Of course, demanding that Microsoft support XHTML in IE is perfectly
reasonable. IE does a really good job, IMHO, of allowing plugins like
MathPlayer support embedded XML languages, except in HTML, not XHTML.
MathPlayer works around this by allowing carefully prepared XHTML+MathML
to work in IE but proper support for XHTML in IE would be better.

Paul Topping
President & CEO

Design Science, Inc.
"How Science Communicates"
Makers of MathType, MathFlow, WebEQ, MathPlayer, Equation Editor,
TeXaide
http://www.dessci.com

> _______________________________________________
> dev-tech-mathml mailing list
> dev-tec...@lists.mozilla.org
> https://lists.mozilla.org/listinfo/dev-tech-mathml
>

Chris Chiasson

unread,
Oct 2, 2006, 2:31:40 PM10/2/06
to
White Lynx wrote:
>All other approaches are closesly
> integrated in some extensible framework with powerful formatting
> mechanism (LaTeX/TeX, ISO-12083/SGML+DSSSL, OfficeMath/WordML).

I don't know how common the knowledge is, but MathML is closely tied
with a certain platform: Mathematica

Wolfram Research (makers of Mathematica) was one of the originators of
MathML. Anyway, present day MathML is strongly related to Mathematica's
internal representation of math, as shown in this short example.

Consider Euler's formula as entered in the most source-code like syntax
available in Mathematica (called InputForm):

E^(I*x)==Cos[x]+I*Sin[x]

After parsing, it becoms this (called FullForm):

Equal[Power[E,Times[Complex[0,1],x]],Plus[Cos[x],Times[Complex[0,1],Sin[x]]]]

Compare this with content MathML

<math
xmlns='http://www.w3.org/1998/Math/MathML'><apply><eq/><apply><power/><
exponentiale/><apply><times/><imaginaryi/><ci>x</ci></apply></apply><apply><
plus/><apply><cos/><ci>x</ci></apply><apply><times/><imaginaryi/><apply><sin/>
<ci>x</ci></apply></apply></apply></apply></math>

Notice how <apply> is used to capture the structure of
head[arg1,arg2,arg3] as <apply><head/><arg1/><arg2/><arg3/></apply>.

However, when an equation like this is typeset in Mathematica, it is
converted to a box structure.
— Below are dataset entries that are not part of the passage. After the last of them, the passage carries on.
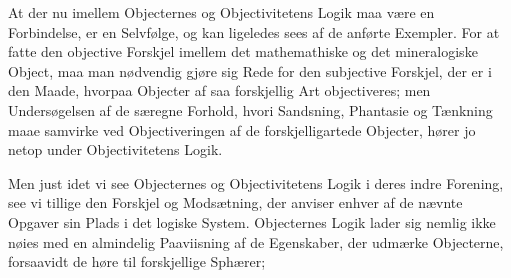 \documentclass[12pt]{book}
\begin{document}
At der nu imellem Objecternes og Objectivitetens Logik maa være en Forbindelse, er en Selvfølge, og kan
ligeledes sees af de anførte Exempler. For at fatte den objective Forskjel imellem det mathemathiske og
det mineralogiske Object, maa man nødvendig gjøre sig Rede for den subjective Forskjel, der er i den
Maade, hvorpaa Objecter af saa forskjellig Art objectiveres; men Undersøgelsen af de særegne Forhold,
hvori Sandsning, Phantasie og Tænkning maae samvirke ved Objectiveringen af de forskjelligartede
Objecter, hører jo netop under Objectivitetens Logik.

Men just idet vi see Objecternes og Objectivitetens Logik i deres indre Forening, see vi tillige den
Forskjel og Modsætning, der anviser enhver af de nævnte Opgaver sin Plads i det logiske System.
Objecternes Logik lader sig nemlig ikke nøies med en almindelig Paaviisning af de Egenskaber, der
udmærke Objecterne, forsaavidt de høre til forskjellige Sphærer;
\end{document}
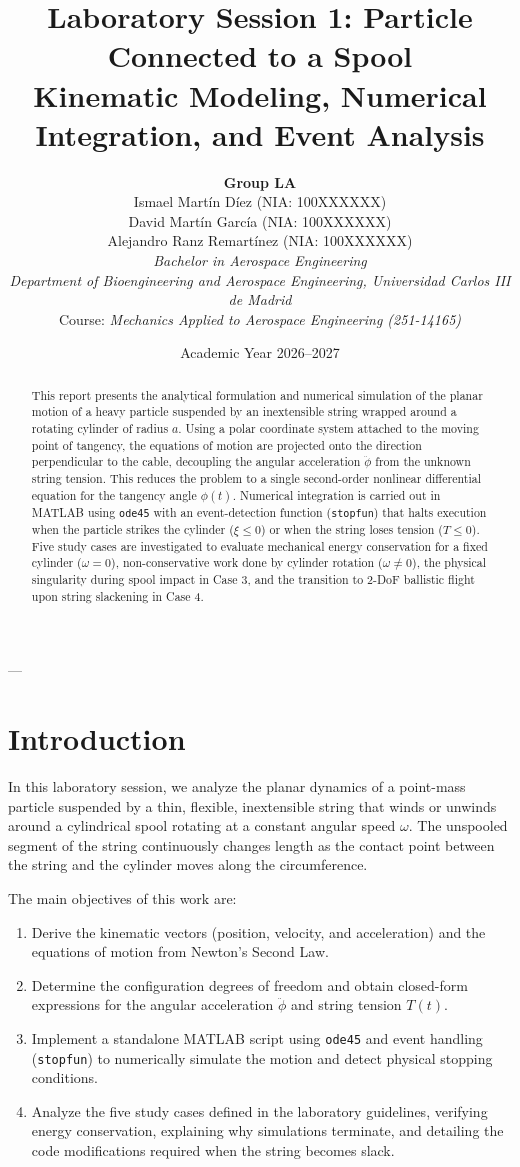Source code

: \documentclass[11pt,a4paper]{article}
\title{\vspace{-1.5cm}
    \textbf{\Large Laboratory Session 1: Particle Connected to a Spool} \\
    \large Kinematic Modeling, Numerical Integration, and Event Analysis
}
\author{
    \textbf{Group LA} \\[0.5em]
    \small Ismael Mart\'in D\'iez \quad (NIA: 100XXXXXX) \\
    \small David Mart\'in Garc\'ia \quad (NIA: 100XXXXXX) \\
    \small Alejandro Ranz Remart\'inez \quad (NIA: 100XXXXXX) \\[0.5em]
    \small \textit{Bachelor in Aerospace Engineering} \\
    \small \textit{Department of Bioengineering and Aerospace Engineering, Universidad Carlos III de Madrid} \\
    \small Course: \textit{Mechanics Applied to Aerospace Engineering (251-14165)}
}
\date{Academic Year 2026--2027}
\begin{document}
\maketitle

\begin{abstract}
This report presents the analytical formulation and numerical simulation of the planar motion of a heavy particle suspended by an inextensible string wrapped around a rotating cylinder of radius $a$. Using a polar coordinate system attached to the moving point of tangency, the equations of motion are projected onto the direction perpendicular to the cable, decoupling the angular acceleration $\ddot{\phi}$ from the unknown string tension. This reduces the problem to a single second-order nonlinear differential equation for the tangency angle $\phi(t)$. Numerical integration is carried out in MATLAB using \texttt{ode45} with an event-detection function (\texttt{stopfun}) that halts execution when the particle strikes the cylinder ($\xi \le 0$) or when the string loses tension ($T \le 0$). Five study cases are investigated to evaluate mechanical energy conservation for a fixed cylinder ($\omega = 0$), non-conservative work done by cylinder rotation ($\omega \neq 0$), the physical singularity during spool impact in Case 3, and the transition to 2-DoF ballistic flight upon string slackening in Case 4.
\end{abstract}

---

\section{Introduction}

In this laboratory session, we analyze the planar dynamics of a point-mass particle suspended by a thin, flexible, inextensible string that winds or unwinds around a cylindrical spool rotating at a constant angular speed $\omega$. The unspooled segment of the string continuously changes length as the contact point between the string and the cylinder moves along the circumference. 

The main objectives of this work are:
\begin{enumerate}
    \item Derive the kinematic vectors (position, velocity, and acceleration) and the equations of motion from Newton's Second Law.
    \item Determine the configuration degrees of freedom and obtain closed-form expressions for the angular acceleration $\ddot{\phi}$ and string tension $T(t)$.
    \item Implement a standalone MATLAB script using \texttt{ode45} and event handling (\texttt{stopfun}) to numerically simulate the motion and detect physical stopping conditions.
    \item Analyze the five study cases defined in the laboratory guidelines, verifying energy conservation, explaining why simulations terminate, and detailing the code modifications required when the string becomes slack.
\end{enumerate}
\end{document}
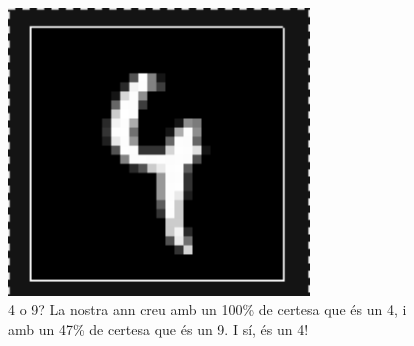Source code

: \begin{figure}[ht!]
\centering
\includegraphics[width=80mm]{data/confusing.png}
\caption{4 o 9? La nostra \ac{ann} creu amb un 100\% de certesa que és un 4, i amb un 47\% de certesa que és un 9. I sí, és un 4!}
\label{simple_ann}
\end{figure}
I'll use StandardForm boxes for this
example:

RowBox[{SuperscriptBox["\[ExponentialE]",RowBox[{"\[ImaginaryI]","
","x"}]],"\[Equal]",RowBox[{RowBox[{"Cos","[","x","]"}],"+",RowBox[{"\[ImaginaryI]","
",RowBox[{"Sin","[","x","]"}]}]}]}]

Note that RowBox means that the items within should have the same
baseline. Obviously, the possible necessity to linebreak complicates
things somewhat. However, the box structure remains invariant (which is
why I think it's odd that Firefox doesn't linebreak <mrow>).

Compare this with presentation MathML:

<math
xmlns='http://www.w3.org/1998/Math/MathML'><mrow><msup><mi>&#8519;</mi>
<mrow><mi>&#8520;</mi><mo>&#8290;</mo><mi>x</mi></mrow></msup><mo>&#63449;</
mo><mrow><mrow><mi>cos</mi><mo>&#8289;</mo><mo>(</mo><mi>x</mi><mo>)</mo></
mrow><mo>+</mo><mrow><mi>&#8520;</mi><mo>&#8290;</mo><mrow><mi>sin</mi><mo>&#
8289;</mo><mo>(</mo><mi>x</mi><mo>)</mo></mrow></mrow></mrow></mrow></math>

So those plentiful <mrow> elements shouldn't be unexpected. Also, it
becomes pretty apparent why presentation MathML is nearly
incomprehensible. It is a representation of an already verbose two
dimensional box formatting system in XML, making it even more verbose.

Of course, the fact that presentation MathML is a translation of a box
formatting system makes it well suited to styling by CSS.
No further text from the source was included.